Scorre il sipario, svelando panni stesi in balia del vento, inermi, senza alcuna possibilità o volontà di ribellione. Fremiti, spasmi, ogni tanto si notano, eppure tutto dovrebbe essere statico, inanimato. Com’è possibile che accada? Canta una voce potente, canta un lamento. Canta una nenia, una ninna nanna di dolore, suoni ipnotizzanti, quasi atti a sedare, ad anestetizzare il dolore, fisico, morale, viscerale, antico, atavico. Hanno braccia quei panni, e poi gambe e capelli e mani e occhi. Gridano, si contorcono, ma nulla possono contro una forza che li stritola.
Si è sempre la somma di sé stessi, delle proprie esperienze, delle proprie suggestioni, del proprio costume. E la somma di Cimmino è un gran bel numero.
Si è sempre la somma di sé stessi, delle proprie esperienze, delle proprie suggestioni, del proprio costume. E la somma di Cimmino è un gran bel numero
C’era West Side Story, c’era Pina Bausch sul quel benedetto palco, c’era la catarsi greca, c’era la violenza della disperazione, del si salvi chi può o chi sa fingersi più forte, c’erano le bestemmie nelle intenzioni, c’era vita terrena e dolore, tanto. Ma tutto ha una via di perdono, di redenzione, un appagamento comune. E allora una Madonna laica viene prontamente tirata su dalla folla, eletta madre. La Napoli greca con le sue dee da vicolo buio si fa strada. Una peccatrice che assolve e perdona gli errori di un popolo perso, consapevole di non avere possibilità di riscatto, ma con la necessità assoluta di credere in un essere al di là, che arrivi non si sa da dove e lo salvi. Magnifica la Madonna, portata in processione ondeggiando e con quel classico movimento elastico tipico delle statue lignee. Un applauso alla ballerina che la impersonava. Un applauso a tutto il cast, superbo, perfetto, mai in difficoltà, neppure durante le traiettorie sghembe a rappresentare il caos, che lo vedeva interamente presente sul palco.
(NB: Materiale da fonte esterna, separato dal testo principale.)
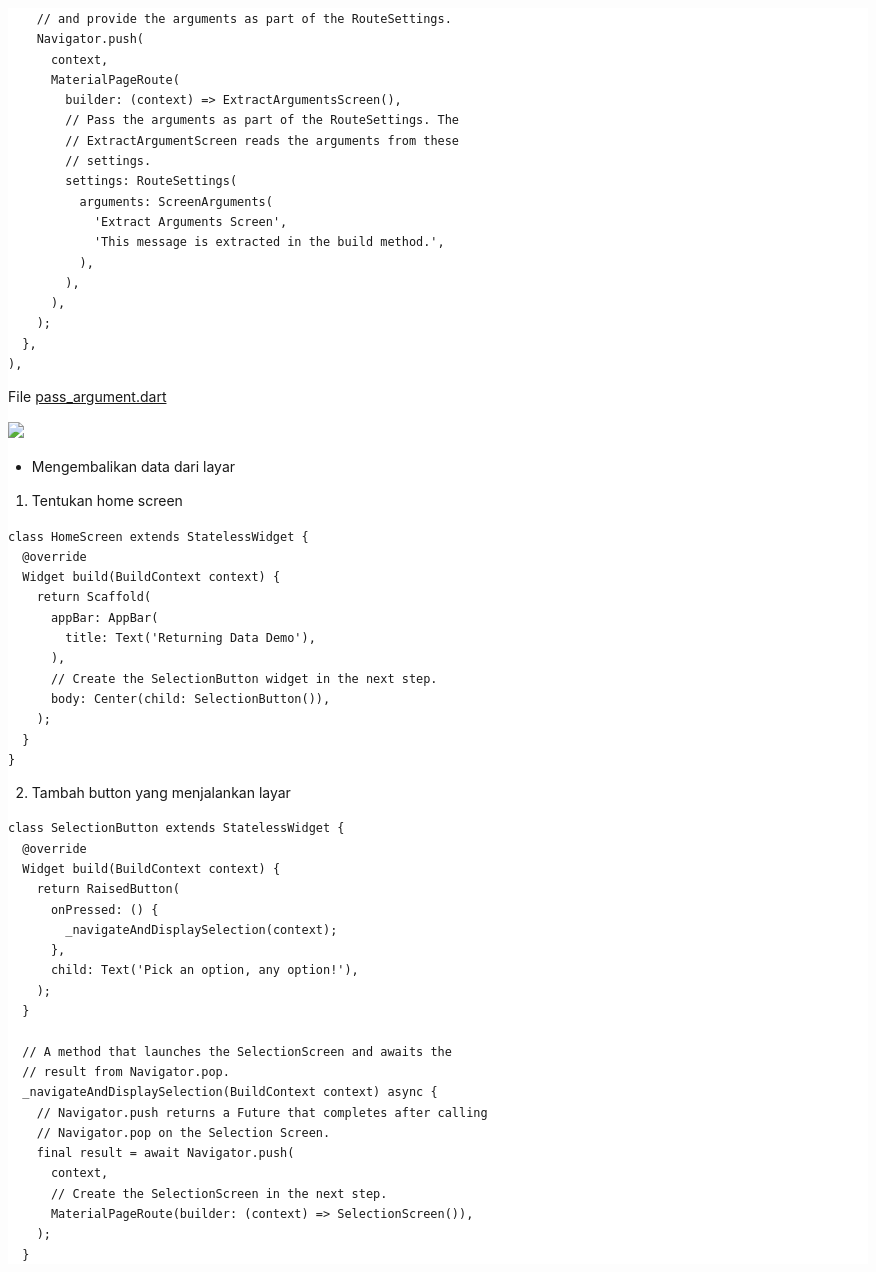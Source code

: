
 ```
    // and provide the arguments as part of the RouteSettings.
    Navigator.push(
      context,
      MaterialPageRoute(
        builder: (context) => ExtractArgumentsScreen(),
        // Pass the arguments as part of the RouteSettings. The
        // ExtractArgumentScreen reads the arguments from these
        // settings.
        settings: RouteSettings(
          arguments: ScreenArguments(
            'Extract Arguments Screen',
            'This message is extracted in the build method.',
          ),
        ),
      ),
    );
  },
),
```
File [pass_argument.dart](https://github.com/Fourthten/praxis-academy/blob/master/novice/02-03/latihan/pass_argument.dart)

<img src="https://github.com/Fourthten/praxis-academy/blob/master/novice/02-03/latihan/record/pass_argument.gif" width="300">

- Mengembalikan data dari layar
1. Tentukan home screen
```
class HomeScreen extends StatelessWidget {
  @override
  Widget build(BuildContext context) {
    return Scaffold(
      appBar: AppBar(
        title: Text('Returning Data Demo'),
      ),
      // Create the SelectionButton widget in the next step.
      body: Center(child: SelectionButton()),
    );
  }
}
```
2. Tambah button yang menjalankan layar
```
class SelectionButton extends StatelessWidget {
  @override
  Widget build(BuildContext context) {
    return RaisedButton(
      onPressed: () {
        _navigateAndDisplaySelection(context);
      },
      child: Text('Pick an option, any option!'),
    );
  }

  // A method that launches the SelectionScreen and awaits the
  // result from Navigator.pop.
  _navigateAndDisplaySelection(BuildContext context) async {
    // Navigator.push returns a Future that completes after calling
    // Navigator.pop on the Selection Screen.
    final result = await Navigator.push(
      context,
      // Create the SelectionScreen in the next step.
      MaterialPageRoute(builder: (context) => SelectionScreen()),
    );
  }
```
Magnifica la citazione di “Bammenella ‘e copp’e Quartiere“. Da brividi le musiche di Vito Pizzo, che in note ha colto e raccontato tutto il sogno di Cimmino. Un essere supremo quasi non terreno Lalla Esposito, la cui voce usciva dal corpo come fosse un presagio, intenso, narrante, attoriale. Il racconto di una donna che oramai confonde amore con violenza, perché nessuno le ha insegnato la differenza, che per una scheggia d’affetto paga un prezzo altissimo. Bammenella, la prostituta, simbolo arcaico ed eterno del piacere, di qualunque genere. Bammenella è fluida, Bammenella è corpo senza genere, Bammenella può avere seni generosi o un pesante scroto. Ognuno scelga la merce che preferisce.
Bammenella è fluida, Bammenella è corpo senza genere, Bammenella può avere seni generosi o un pesante scroto. Ognuno scelga la merce che preferisce
La nudità integrale sul palco non fa una piega, è solo vetrina, rappresentazione per clienti interessati. Nessuna resistenza, ogni ballerino/attore ha offerto la sua pelle agli sguardi, totalmente, dimostrando bravura infinita, mostrandosi all’altezza delle migliori produzioni mondiali, affrancandosi da un certo pregiudizio di provincialismo, affibbiato da certi ambienti finto intellettuali, soprattutto alle compagnie meridionali.
La festa di Piedigrotta diventa una gigantesca discoteca, simbologia perfetta per lo stravolgimento di una tradizione che interessava tutto il Sud Italia. Già Raffaele Viviani parlò di un tradimento alla napoletanità nel suo testo quando fece dire allo straniero intervenuto: Mi state trattando male, ma questa non è Napoli, questa città ha sempre amato lo straniero.
Ah, quanta attualità nelle parole del grande maestro. Gennaro Cimmino dalla platea sale sul palco a recitarle, quelle parole. Sale a metterci la faccia, a prendersi le sue responsabilità in prima persona. Diventa attore e nella finzione recitativa diventa più autentico che mai, affermando forte il suo pensiero, la sua critica. Si allinea con tutti gli altri sul bordo palco e a peso morto si lascia cadere nel vuoto in quello che è stato un atto simbolico strepitoso e che ha messo il sigillo di spettacolo formidabile su questa rappresentazione.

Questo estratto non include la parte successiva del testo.